→ **Exercise description**:
Copy every record exactly, and keep the pictures out.

→ **Material supplied**:
────────

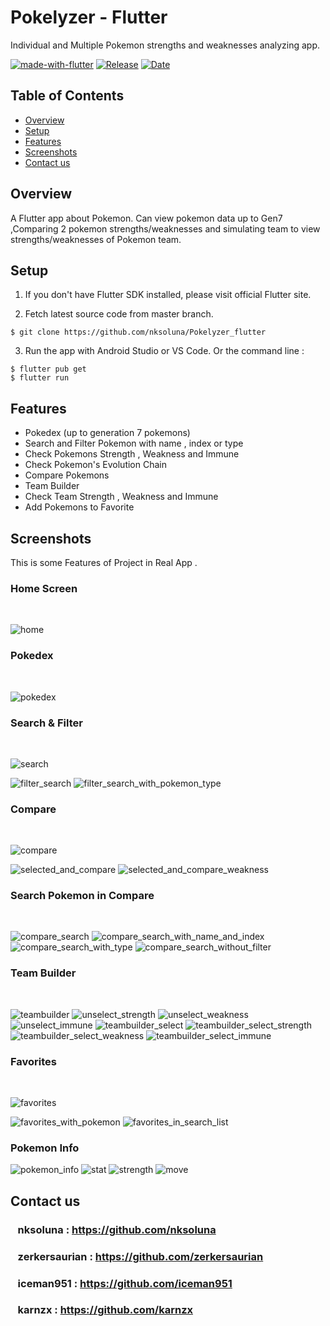 # Pokelyzer - Flutter

Individual and Multiple Pokemon strengths and weaknesses analyzing app.

[![made-with-flutter](https://img.shields.io/badge/Made%20with-Flutter-1f425f.svg)](https://flutter.dev/)
[![Release](https://img.shields.io/github/v/release/nksoluna/pokelyzer_flutter)](https://img.shields.io/github/v/release/nksoluna/pokelyzer_flutter)
[![Date](https://img.shields.io/github/release-date/nksoluna/pokelyzer_flutter?color=orange)](https://img.shields.io/github/release-date/nksoluna/pokelyzer_flutter)




## Table of Contents

* [Overview](#overview)
* [Setup](#setup)
* [Features](#features)
* [Screenshots](#screenshots)
* [Contact us](#contact-us)

## Overview
A Flutter app about Pokemon. Can view pokemon data up to Gen7 ,Comparing 2 pokemon strengths/weaknesses 
and simulating team to view strengths/weaknesses of Pokemon team.


## Setup
1. If you don't have Flutter SDK installed, please visit official Flutter site.

2. Fetch latest source code from master branch.

```
$ git clone https://github.com/nksoluna/Pokelyzer_flutter
```
3. Run the app with Android Studio or VS Code. Or the command line :
```
$ flutter pub get 
$ flutter run
```

## Features

* Pokedex (up to generation 7 pokemons)
* Search and Filter Pokemon with name , index or type
* Check Pokemons Strength , Weakness and Immune
* Check Pokemon's Evolution Chain
* Compare Pokemons
* Team Builder
* Check Team Strength , Weakness and Immune
* Add Pokemons to Favorite

## Screenshots

This is some Features of Project in Real App .

### Home Screen
<br>

![home](https://user-images.githubusercontent.com/60749514/137742028-8c8bdd02-e98d-4b5c-b212-e5eb22dbead7.PNG)

### Pokedex
<br>

![pokedex](https://user-images.githubusercontent.com/60749514/137742796-93bef022-27ab-4312-a5bd-b999c6c10a48.PNG)

### Search & Filter
<br>

![search](https://user-images.githubusercontent.com/60749514/137743138-7b5297fb-d0c5-4f0b-8526-13672c5964df.PNG)

![filter_search](https://user-images.githubusercontent.com/60749514/137743127-4476b754-7b7e-4762-98c8-0df97142b4d9.PNG)
![filter_search_with_pokemon_type](https://user-images.githubusercontent.com/60749514/137743132-437647ec-35bb-4f25-9187-637250ac2ef1.PNG)

### Compare
<br>

![compare](https://user-images.githubusercontent.com/60749514/137768616-a2abb9f5-b034-4d32-8faa-9c3198b3ca2e.PNG)

![selected_and_compare](https://user-images.githubusercontent.com/60749514/137768601-df0e7e12-2c0c-4572-9060-8474fa3e1c72.PNG)
![selected_and_compare_weakness](https://user-images.githubusercontent.com/60749514/137768612-25dd6c9b-8640-4b95-bf25-dd4e79d2be22.PNG)

### Search Pokemon in Compare
<br>

![compare_search](https://user-images.githubusercontent.com/60749514/137768833-4e79e612-d497-4ea4-9ad0-c52a3cc55a1f.PNG)
![compare_search_with_name_and_index](https://user-images.githubusercontent.com/60749514/137768842-d09c5576-8a17-45a5-ad0b-11d6f760039d.PNG)
![compare_search_with_type](https://user-images.githubusercontent.com/60749514/137768844-5c9bfd65-c076-46fb-a72d-cfd53b42b144.PNG)
![compare_search_without_filter](https://user-images.githubusercontent.com/60749514/137768848-81c090a0-ab02-4586-ae4c-205154f0218a.PNG)

### Team Builder
<br>

![teambuilder](https://user-images.githubusercontent.com/60749514/137769153-8fa6355c-be92-4761-abdb-958889baa76a.PNG)
![unselect_strength](https://user-images.githubusercontent.com/60749514/137769144-acd02c1c-a65c-4d8e-83db-91220c295b98.PNG)
![unselect_weakness](https://user-images.githubusercontent.com/60749514/137769148-1b01c7dd-921a-456b-a417-14d03be6b802.PNG)
![unselect_immune](https://user-images.githubusercontent.com/60749514/137769143-cd72c90d-2c80-450c-b8db-0d884fee6d1b.PNG)
![teambuilder_select](https://user-images.githubusercontent.com/60749514/137769158-6ec4b5db-df4b-4408-b7da-6b8aabe0c9d8.PNG)
![teambuilder_select_strength](https://user-images.githubusercontent.com/60749514/137769165-67fa3805-1824-47a8-a0f3-75d13282e43c.PNG)
![teambuilder_select_weakness](https://user-images.githubusercontent.com/60749514/137769137-dd7cfdb8-4d5e-4912-a140-6d534f9bf5e8.PNG)
![teambuilder_select_immune](https://user-images.githubusercontent.com/60749514/137769161-732ac061-9d84-4f09-b550-9e1cfe32b0da.PNG)

### Favorites
<br>

![favorites](https://user-images.githubusercontent.com/60749514/137769451-67f8f1b2-f3a9-4243-a85a-af75231fd80c.PNG)

![favorites_with_pokemon](https://user-images.githubusercontent.com/60749514/137769456-d91db0ad-6c6d-42e5-92e4-ae6040e11586.PNG)
![favorites_in_search_list](https://user-images.githubusercontent.com/60749514/137769453-8ef1f24b-cd96-4226-9390-58e61d87e94b.PNG)

### Pokemon Info
![pokemon_info](https://user-images.githubusercontent.com/60749514/137843218-d1d30f27-68cc-437b-b96d-767337cd9350.PNG)
![stat](https://user-images.githubusercontent.com/60749514/137843226-8f7586c8-b650-47b3-bbba-74c56a0c492b.PNG)
![strength](https://user-images.githubusercontent.com/60749514/137843228-e5cdb287-c836-4b82-b16d-37bd7fbd6bd0.PNG)
![move](https://user-images.githubusercontent.com/60749514/137843230-b4416cd8-b4aa-4a04-bba3-14d6d51bbaa0.PNG)


## Contact us 

### &nbsp;&nbsp; nksoluna : https://github.com/nksoluna
### &nbsp;&nbsp; zerkersaurian : https://github.com/zerkersaurian
### &nbsp;&nbsp; iceman951 : https://github.com/iceman951
### &nbsp;&nbsp; karnzx : https://github.com/karnzx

────────

→ **Expected answer**:
 # Pokelyzer - Flutter

Individual and Multiple Pokemon strengths and weaknesses analyzing app.

[![made-with-flutter](https://img.shields.io/badge/Made%20with-Flutter-1f425f.svg)](https://flutter.dev/)
[![Release](https://img.shields.io/github/v/release/nksoluna/pokelyzer_flutter)](https://img.shields.io/github/v/release/nksoluna/pokelyzer_flutter)
[![Date](https://img.shields.io/github/release-date/nksoluna/pokelyzer_flutter?color=orange)](https://img.shields.io/github/release-date/nksoluna/pokelyzer_flutter)




## Table of Contents

* [Overview](#overview)
* [Setup](#setup)
* [Features](#features)
* [Screenshots](#screenshots)
* [Contact us](#contact-us)

## Overview
A Flutter app about Pokemon. Can view pokemon data up to Gen7 ,Comparing 2 pokemon strengths/weaknesses 
and simulating team to view strengths/weaknesses of Pokemon team.


## Setup
1. If you don't have Flutter SDK installed, please visit official Flutter site.

2. Fetch latest source code from master branch.

```
$ git clone https://github.com/nksoluna/Pokelyzer_flutter
```
3. Run the app with Android Studio or VS Code. Or the command line :
```
$ flutter pub get 
$ flutter run
```

## Features

* Pokedex (up to generation 7 pokemons)
* Search and Filter Pokemon with name , index or type
* Check Pokemons Strength , Weakness and Immune
* Check Pokemon's Evolution Chain
* Compare Pokemons
* Team Builder
* Check Team Strength , Weakness and Immune
* Add Pokemons to Favorite

## Screenshots

This is some Features of Project in Real App .

### Home Screen
<br>

![home](https://user-images.githubusercontent.com/60749514/137742028-8c8bdd02-e98d-4b5c-b212-e5eb22dbead7.PNG)

### Pokedex
<br>

![pokedex](https://user-images.githubusercontent.com/60749514/137742796-93bef022-27ab-4312-a5bd-b999c6c10a48.PNG)

### Search & Filter
<br>

![search](https://user-images.githubusercontent.com/60749514/137743138-7b5297fb-d0c5-4f0b-8526-13672c5964df.PNG)

![filter_search](https://user-images.githubusercontent.com/60749514/137743127-4476b754-7b7e-4762-98c8-0df97142b4d9.PNG)
![filter_search_with_pokemon_type](https://user-images.githubusercontent.com/60749514/137743132-437647ec-35bb-4f25-9187-637250ac2ef1.PNG)

### Compare
<br>

![compare](https://user-images.githubusercontent.com/60749514/137768616-a2abb9f5-b034-4d32-8faa-9c3198b3ca2e.PNG)

![selected_and_compare](https://user-images.githubusercontent.com/60749514/137768601-df0e7e12-2c0c-4572-9060-8474fa3e1c72.PNG)
![selected_and_compare_weakness](https://user-images.githubusercontent.com/60749514/137768612-25dd6c9b-8640-4b95-bf25-dd4e79d2be22.PNG)

### Search Pokemon in Compare
<br>

![compare_search](https://user-images.githubusercontent.com/60749514/137768833-4e79e612-d497-4ea4-9ad0-c52a3cc55a1f.PNG)
![compare_search_with_name_and_index](https://user-images.githubusercontent.com/60749514/137768842-d09c5576-8a17-45a5-ad0b-11d6f760039d.PNG)
![compare_search_with_type](https://user-images.githubusercontent.com/60749514/137768844-5c9bfd65-c076-46fb-a72d-cfd53b42b144.PNG)
![compare_search_without_filter](https://user-images.githubusercontent.com/60749514/137768848-81c090a0-ab02-4586-ae4c-205154f0218a.PNG)

### Team Builder
<br>

![teambuilder](https://user-images.githubusercontent.com/60749514/137769153-8fa6355c-be92-4761-abdb-958889baa76a.PNG)
![unselect_strength](https://user-images.githubusercontent.com/60749514/137769144-acd02c1c-a65c-4d8e-83db-91220c295b98.PNG)
![unselect_weakness](https://user-images.githubusercontent.com/60749514/137769148-1b01c7dd-921a-456b-a417-14d03be6b802.PNG)
![unselect_immune](https://user-images.githubusercontent.com/60749514/137769143-cd72c90d-2c80-450c-b8db-0d884fee6d1b.PNG)
![teambuilder_select](https://user-images.githubusercontent.com/60749514/137769158-6ec4b5db-df4b-4408-b7da-6b8aabe0c9d8.PNG)
![teambuilder_select_strength](https://user-images.githubusercontent.com/60749514/137769165-67fa3805-1824-47a8-a0f3-75d13282e43c.PNG)
![teambuilder_select_weakness](https://user-images.githubusercontent.com/60749514/137769137-dd7cfdb8-4d5e-4912-a140-6d534f9bf5e8.PNG)
![teambuilder_select_immune](https://user-images.githubusercontent.com/60749514/137769161-732ac061-9d84-4f09-b550-9e1cfe32b0da.PNG)

### Favorites
<br>

![favorites](https://user-images.githubusercontent.com/60749514/137769451-67f8f1b2-f3a9-4243-a85a-af75231fd80c.PNG)

![favorites_with_pokemon](https://user-images.githubusercontent.com/60749514/137769456-d91db0ad-6c6d-42e5-92e4-ae6040e11586.PNG)
![favorites_in_search_list](https://user-images.githubusercontent.com/60749514/137769453-8ef1f24b-cd96-4226-9390-58e61d87e94b.PNG)

### Pokemon Info
![pokemon_info](https://user-images.githubusercontent.com/60749514/137843218-d1d30f27-68cc-437b-b96d-767337cd9350.PNG)
![stat](https://user-images.githubusercontent.com/60749514/137843226-8f7586c8-b650-47b3-bbba-74c56a0c492b.PNG)
![strength](https://user-images.githubusercontent.com/60749514/137843228-e5cdb287-c836-4b82-b16d-37bd7fbd6bd0.PNG)
![move](https://user-images.githubusercontent.com/60749514/137843230-b4416cd8-b4aa-4a04-bba3-14d6d51bbaa0.PNG)


## Contact us 

### &nbsp;&nbsp; nksoluna : https://github.com/nksoluna
### &nbsp;&nbsp; zerkersaurian : https://github.com/zerkersaurian
### &nbsp;&nbsp; iceman951 : https://github.com/iceman951
### &nbsp;&nbsp; karnzx : https://github.com/karnzx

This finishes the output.